Hier wird die Diskussion um die zweite Säule der ärztlichen Finanzierung, die anstehende Novelle der Gebührenordnung für Ärzte (GOÄ), eine wichtige Rolle spielen. Der im Januar angesetzte außerordentliche Ärztetag zum Thema ist insofern ein politisch und existenziell wichtiger Meilenstein. Für das BMG, das seine Arbeit zu diesem Thema sicherlich vor wahlkampfgeprägten Zeiten in trockene Tücher bringen will, bleibt dann ein vorhersehbar enger Terminplan.

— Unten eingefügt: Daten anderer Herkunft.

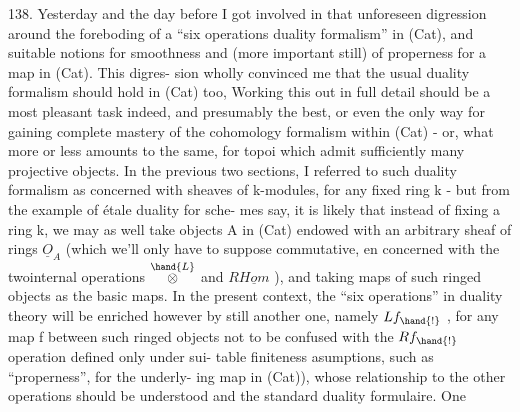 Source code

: 138. Yesterday and the day before\hand{,} I got involved  in that
unforeseen digression\deleted{\unsure{,}} around the foreboding of a ``six operations
duality formalism'' in (Cat), and suitable notions for smoothness and
(more important still) of properness for a map in (Cat). This digres-%
sion wholly convinced me that the usual duality formalism should hold
in (Cat) too, Working this out in full detail should be a most pleasant
task indeed, and presumably the best, or even the only way for gaining
complete mastery of the cohomology formalism within (Cat) - or, what
more or less amounts to the same, for topoi which admit sufficiently
many projective objects. In the previous two sections, I referred to
such duality formalism as concerned with sheaves of k-modules, for any
fixed ring k - but from the example of étale duality  for sche-%
mes say, it is likely that instead of fixing a ring k, we may as
well take objects A in (Cat) endowed with an arbitrary sheaf of rings
$\underline{O}_{A}$ (which we'll only have to suppose commutative, en concerned with
the two\hand{\unsure{,}}internal operations $\overset{\hand{L}}{\otimes}$ and $R\underline{Hom}$ ), and taking maps of such
ringed objects as the basic maps. In the present context, the ``six
operations'' in duality theory will be enriched however by still another
\margin{! $\times$} one, namely $Lf_{\hand{!}}$ ,  for any map f between such ringed objects\deleted{\unsure{,}}
\hand{(}not to be confused with the $Rf_{\hand{!}}$ operation\hand{,} \deleted{(}defined only under sui-%
table finiteness asumptions, such as ``properness'', for the underly-%
ing map in (Cat)), whose relationship to the other operations should
be understood and   the standard duality formulaire. One

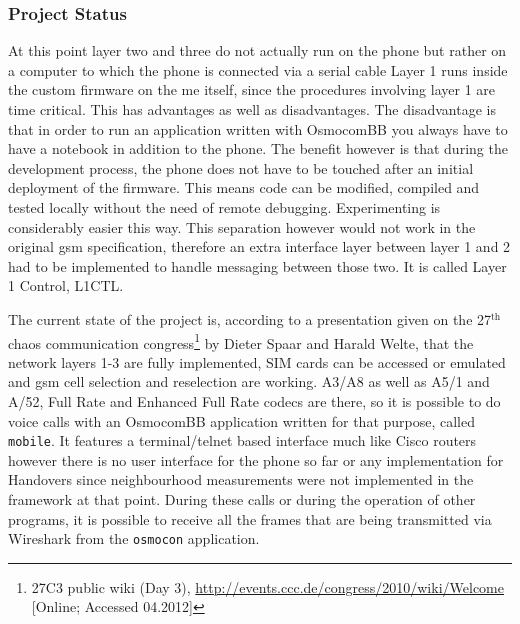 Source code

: \subsubsection{Project Status}
At this point layer two and three do not actually run on the phone but rather on a computer to which the phone is connected via a serial cable
Layer 1 runs inside the custom firmware on the \gls{me} itself, since the procedures involving layer 1 are time critical.
This has advantages as well as disadvantages.
The disadvantage is that in order to run an application written with OsmocomBB you always have to have a notebook in addition to the phone.
The benefit however is that during the development process, the phone does not have to be touched after an initial deployment of the firmware.
This means code can be modified, compiled and tested locally without the need of remote debugging.
Experimenting is considerably easier this way.
This separation however would not work in the original \gls{gsm} specification, therefore an extra interface layer between layer 1 and 2 had to be implemented to handle messaging between those two.
It is called Layer 1 Control, L1CTL.

The current state of the project is, according to a presentation given on the 27$^\text{th}$ chaos communication congress\footnote{27C3 public wiki (Day 3), \url{http://events.ccc.de/congress/2010/wiki/Welcome} [Online; Accessed 04.2012]} by Dieter Spaar and Harald Welte, that the network layers 1-3 are fully implemented, SIM cards can be accessed or emulated and \gls{gsm} cell selection and reselection are working.
A3/A8 as well as A5/1 and A/52, Full Rate and Enhanced Full Rate codecs are there, so it is possible to do voice calls with an OsmocomBB application written for that purpose, called \texttt{mobile}.
It features a terminal/telnet based interface much like Cisco routers however there is no user interface for the phone so far or any implementation for Handovers since neighbourhood measurements were not implemented in the framework at that point.
During these calls or during the operation of other programs, it is possible to receive all the frames that are being transmitted via Wireshark from the \texttt{osmocon} application.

Für die Zukunft des Gesundheitswesens ist aber nicht nur das, was preislich drauf steht, von Belang. Die selbstverständliche, im Detail aber durchaus belastende Eigenschaft der 2015 verabschiedeten und zum Teil 2016 noch anstehenden gesetzgeberischen Maßnahmen ist sicherlich die nicht gerade leichte Umsetzung dessen, was Politiker sich gedacht und Ministerien daraus gemacht haben: Es bleibt die Aufgabe der ärztlichen Selbstverwaltung, die Dinge praktikabel zu machen. Nicht immer erscheint das sinnvoll, nicht immer – wie im Falle der Krankenhausreform – in der Sache eindeutig und für die Versorgung auch zuträglich. Das Jahr wird deshalb spannend, im Ergebnis hoffentlich für Ärzte und Patienten förderlich.

Im Namen der Redaktion wünsche ich Ihnen, Ihren Familien und Teams ein gesundes und zufriedenstellendes Jahr!